* **Provided data**:
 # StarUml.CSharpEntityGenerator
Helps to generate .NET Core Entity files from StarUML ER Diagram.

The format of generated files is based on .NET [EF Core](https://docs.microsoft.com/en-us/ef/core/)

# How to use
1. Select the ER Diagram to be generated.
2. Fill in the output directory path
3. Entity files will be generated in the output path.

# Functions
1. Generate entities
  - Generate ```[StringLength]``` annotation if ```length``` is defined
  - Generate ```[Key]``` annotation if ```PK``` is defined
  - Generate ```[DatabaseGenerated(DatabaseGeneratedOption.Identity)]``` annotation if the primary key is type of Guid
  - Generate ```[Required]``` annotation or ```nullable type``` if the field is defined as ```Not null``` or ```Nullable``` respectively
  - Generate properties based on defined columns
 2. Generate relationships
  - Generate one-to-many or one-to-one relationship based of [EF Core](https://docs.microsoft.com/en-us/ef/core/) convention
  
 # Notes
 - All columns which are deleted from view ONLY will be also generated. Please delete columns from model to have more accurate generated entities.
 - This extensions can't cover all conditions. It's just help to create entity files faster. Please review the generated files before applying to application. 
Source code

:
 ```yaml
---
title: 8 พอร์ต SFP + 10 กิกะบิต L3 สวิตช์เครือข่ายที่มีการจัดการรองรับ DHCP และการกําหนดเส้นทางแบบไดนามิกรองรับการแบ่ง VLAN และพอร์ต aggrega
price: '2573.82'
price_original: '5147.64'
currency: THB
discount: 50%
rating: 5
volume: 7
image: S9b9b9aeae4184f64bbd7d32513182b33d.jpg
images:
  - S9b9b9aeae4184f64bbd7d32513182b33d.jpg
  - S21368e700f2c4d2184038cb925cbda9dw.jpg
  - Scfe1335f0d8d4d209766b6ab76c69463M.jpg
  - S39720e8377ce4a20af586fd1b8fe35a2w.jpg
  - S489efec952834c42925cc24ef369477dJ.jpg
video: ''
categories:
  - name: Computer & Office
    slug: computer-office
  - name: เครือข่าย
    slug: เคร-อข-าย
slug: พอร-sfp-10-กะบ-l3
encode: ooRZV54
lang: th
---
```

--

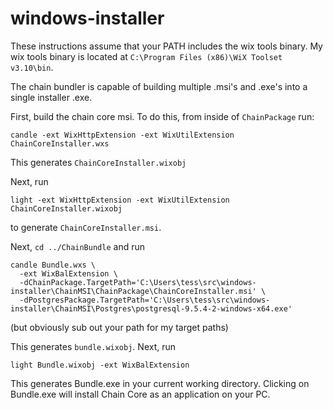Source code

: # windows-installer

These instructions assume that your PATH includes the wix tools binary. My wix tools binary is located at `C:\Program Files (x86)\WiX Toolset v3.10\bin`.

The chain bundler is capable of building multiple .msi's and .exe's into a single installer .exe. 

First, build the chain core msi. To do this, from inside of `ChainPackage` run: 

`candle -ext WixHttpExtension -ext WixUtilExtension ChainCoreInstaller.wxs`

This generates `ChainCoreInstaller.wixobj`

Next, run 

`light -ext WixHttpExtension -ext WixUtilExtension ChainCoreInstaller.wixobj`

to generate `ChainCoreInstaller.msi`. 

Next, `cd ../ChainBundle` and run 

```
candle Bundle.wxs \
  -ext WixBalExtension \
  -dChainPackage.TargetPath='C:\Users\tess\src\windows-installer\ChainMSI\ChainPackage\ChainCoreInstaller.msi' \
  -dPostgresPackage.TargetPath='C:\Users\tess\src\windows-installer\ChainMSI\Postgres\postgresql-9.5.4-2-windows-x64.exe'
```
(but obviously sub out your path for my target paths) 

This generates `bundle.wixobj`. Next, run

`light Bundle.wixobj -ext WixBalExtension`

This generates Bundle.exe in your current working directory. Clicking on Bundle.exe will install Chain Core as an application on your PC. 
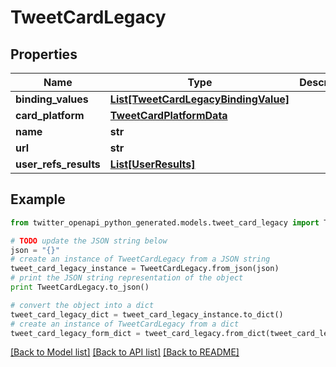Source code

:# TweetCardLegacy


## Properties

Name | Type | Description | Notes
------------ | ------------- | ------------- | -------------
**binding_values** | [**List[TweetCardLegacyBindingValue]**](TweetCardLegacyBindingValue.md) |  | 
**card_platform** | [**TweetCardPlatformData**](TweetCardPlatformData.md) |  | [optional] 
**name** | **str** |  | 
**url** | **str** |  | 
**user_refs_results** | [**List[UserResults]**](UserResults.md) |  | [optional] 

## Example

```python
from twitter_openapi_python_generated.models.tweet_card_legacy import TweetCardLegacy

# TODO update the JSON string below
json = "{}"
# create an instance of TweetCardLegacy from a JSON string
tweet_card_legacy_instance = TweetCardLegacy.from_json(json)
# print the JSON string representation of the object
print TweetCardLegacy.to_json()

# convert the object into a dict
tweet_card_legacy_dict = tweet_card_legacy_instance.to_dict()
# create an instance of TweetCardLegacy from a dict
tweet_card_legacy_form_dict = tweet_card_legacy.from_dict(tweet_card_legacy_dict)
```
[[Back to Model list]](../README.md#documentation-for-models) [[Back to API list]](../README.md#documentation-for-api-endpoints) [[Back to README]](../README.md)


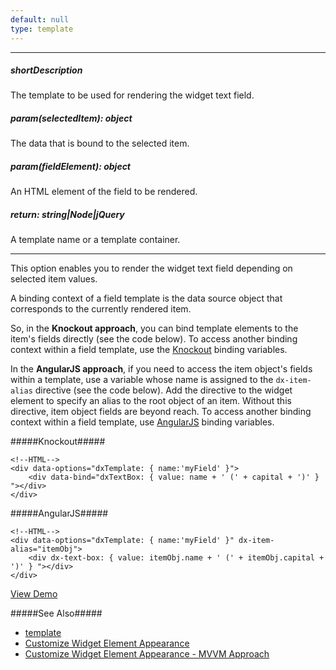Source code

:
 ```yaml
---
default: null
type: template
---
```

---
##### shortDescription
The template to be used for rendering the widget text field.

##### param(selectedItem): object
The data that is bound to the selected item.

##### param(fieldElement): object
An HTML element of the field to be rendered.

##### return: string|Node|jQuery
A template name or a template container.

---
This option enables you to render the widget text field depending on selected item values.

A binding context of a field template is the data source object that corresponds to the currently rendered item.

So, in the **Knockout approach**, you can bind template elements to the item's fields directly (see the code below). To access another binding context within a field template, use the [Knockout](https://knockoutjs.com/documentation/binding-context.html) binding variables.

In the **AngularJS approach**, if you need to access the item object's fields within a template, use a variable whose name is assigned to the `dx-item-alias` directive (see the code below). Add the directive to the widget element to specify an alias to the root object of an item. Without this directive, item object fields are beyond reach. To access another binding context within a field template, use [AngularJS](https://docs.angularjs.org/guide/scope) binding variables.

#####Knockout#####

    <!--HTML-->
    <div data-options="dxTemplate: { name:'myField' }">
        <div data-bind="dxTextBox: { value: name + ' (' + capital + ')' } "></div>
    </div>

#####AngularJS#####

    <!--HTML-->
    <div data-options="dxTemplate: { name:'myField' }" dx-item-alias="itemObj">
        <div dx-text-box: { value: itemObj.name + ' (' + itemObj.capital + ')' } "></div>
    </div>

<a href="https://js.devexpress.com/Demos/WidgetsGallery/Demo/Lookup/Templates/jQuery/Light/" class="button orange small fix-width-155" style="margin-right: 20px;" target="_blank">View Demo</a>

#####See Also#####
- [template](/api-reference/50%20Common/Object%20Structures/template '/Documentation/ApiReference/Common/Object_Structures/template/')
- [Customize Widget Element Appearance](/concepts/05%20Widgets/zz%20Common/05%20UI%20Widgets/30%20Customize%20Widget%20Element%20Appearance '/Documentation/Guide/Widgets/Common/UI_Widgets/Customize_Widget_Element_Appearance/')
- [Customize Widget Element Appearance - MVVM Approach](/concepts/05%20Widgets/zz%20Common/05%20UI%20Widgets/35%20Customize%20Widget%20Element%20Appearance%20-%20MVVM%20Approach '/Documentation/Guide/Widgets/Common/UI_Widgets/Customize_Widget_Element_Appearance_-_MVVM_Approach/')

--

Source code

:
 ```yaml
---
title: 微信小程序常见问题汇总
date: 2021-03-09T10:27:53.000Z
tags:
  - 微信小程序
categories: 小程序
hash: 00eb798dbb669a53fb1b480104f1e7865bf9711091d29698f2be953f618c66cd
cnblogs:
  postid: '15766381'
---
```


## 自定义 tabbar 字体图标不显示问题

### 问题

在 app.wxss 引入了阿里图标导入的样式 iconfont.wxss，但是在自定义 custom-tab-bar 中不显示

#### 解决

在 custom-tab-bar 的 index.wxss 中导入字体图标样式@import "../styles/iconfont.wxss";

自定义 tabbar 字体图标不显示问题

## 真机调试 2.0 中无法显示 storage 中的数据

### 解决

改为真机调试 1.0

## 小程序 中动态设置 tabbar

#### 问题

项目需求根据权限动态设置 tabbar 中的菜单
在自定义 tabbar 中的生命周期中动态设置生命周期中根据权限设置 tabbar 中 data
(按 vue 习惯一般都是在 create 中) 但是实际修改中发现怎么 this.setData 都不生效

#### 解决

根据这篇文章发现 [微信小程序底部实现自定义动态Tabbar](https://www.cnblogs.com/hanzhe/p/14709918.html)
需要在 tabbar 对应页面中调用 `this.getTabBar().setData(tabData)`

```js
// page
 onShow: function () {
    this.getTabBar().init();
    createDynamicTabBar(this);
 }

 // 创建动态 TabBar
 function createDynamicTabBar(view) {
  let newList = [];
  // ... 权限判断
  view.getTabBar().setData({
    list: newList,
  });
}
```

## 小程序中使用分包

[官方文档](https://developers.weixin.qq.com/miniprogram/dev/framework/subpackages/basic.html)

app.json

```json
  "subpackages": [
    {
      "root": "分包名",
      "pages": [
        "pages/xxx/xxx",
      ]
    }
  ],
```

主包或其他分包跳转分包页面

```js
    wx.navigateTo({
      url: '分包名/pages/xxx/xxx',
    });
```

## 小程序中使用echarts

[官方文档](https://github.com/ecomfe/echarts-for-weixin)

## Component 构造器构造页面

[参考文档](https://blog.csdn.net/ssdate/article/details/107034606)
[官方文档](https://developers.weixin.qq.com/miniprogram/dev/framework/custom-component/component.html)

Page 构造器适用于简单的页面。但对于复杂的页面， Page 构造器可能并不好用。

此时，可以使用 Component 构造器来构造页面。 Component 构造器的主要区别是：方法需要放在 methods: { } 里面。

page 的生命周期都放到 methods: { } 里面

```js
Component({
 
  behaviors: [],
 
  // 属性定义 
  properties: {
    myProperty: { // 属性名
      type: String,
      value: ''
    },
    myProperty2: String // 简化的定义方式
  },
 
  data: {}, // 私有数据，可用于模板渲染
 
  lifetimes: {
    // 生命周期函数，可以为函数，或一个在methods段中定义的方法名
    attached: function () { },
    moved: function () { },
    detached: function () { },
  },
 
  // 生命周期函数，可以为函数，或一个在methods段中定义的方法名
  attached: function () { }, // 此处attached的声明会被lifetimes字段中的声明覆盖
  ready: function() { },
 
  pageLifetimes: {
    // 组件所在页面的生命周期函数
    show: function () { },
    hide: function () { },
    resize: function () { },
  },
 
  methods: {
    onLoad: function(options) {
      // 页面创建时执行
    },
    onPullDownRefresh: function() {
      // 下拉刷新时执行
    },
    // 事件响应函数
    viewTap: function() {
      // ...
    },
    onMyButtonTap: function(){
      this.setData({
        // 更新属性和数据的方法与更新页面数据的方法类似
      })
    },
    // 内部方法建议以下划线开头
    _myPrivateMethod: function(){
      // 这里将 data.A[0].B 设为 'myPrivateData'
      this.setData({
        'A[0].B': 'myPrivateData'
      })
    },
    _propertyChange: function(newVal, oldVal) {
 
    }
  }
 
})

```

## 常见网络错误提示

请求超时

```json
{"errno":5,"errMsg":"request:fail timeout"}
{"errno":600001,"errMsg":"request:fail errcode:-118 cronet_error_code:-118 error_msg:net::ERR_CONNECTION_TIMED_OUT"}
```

* **Instructions to follow**: Considering only the data above, return the lines in which "microsoft" occurs.

* **Written response**:
The format of generated files is based on .NET [EF Core](https://docs.microsoft.com/en-us/ef/core/)
  - Generate one-to-many or one-to-one relationship based of [EF Core](https://docs.microsoft.com/en-us/ef/core/) convention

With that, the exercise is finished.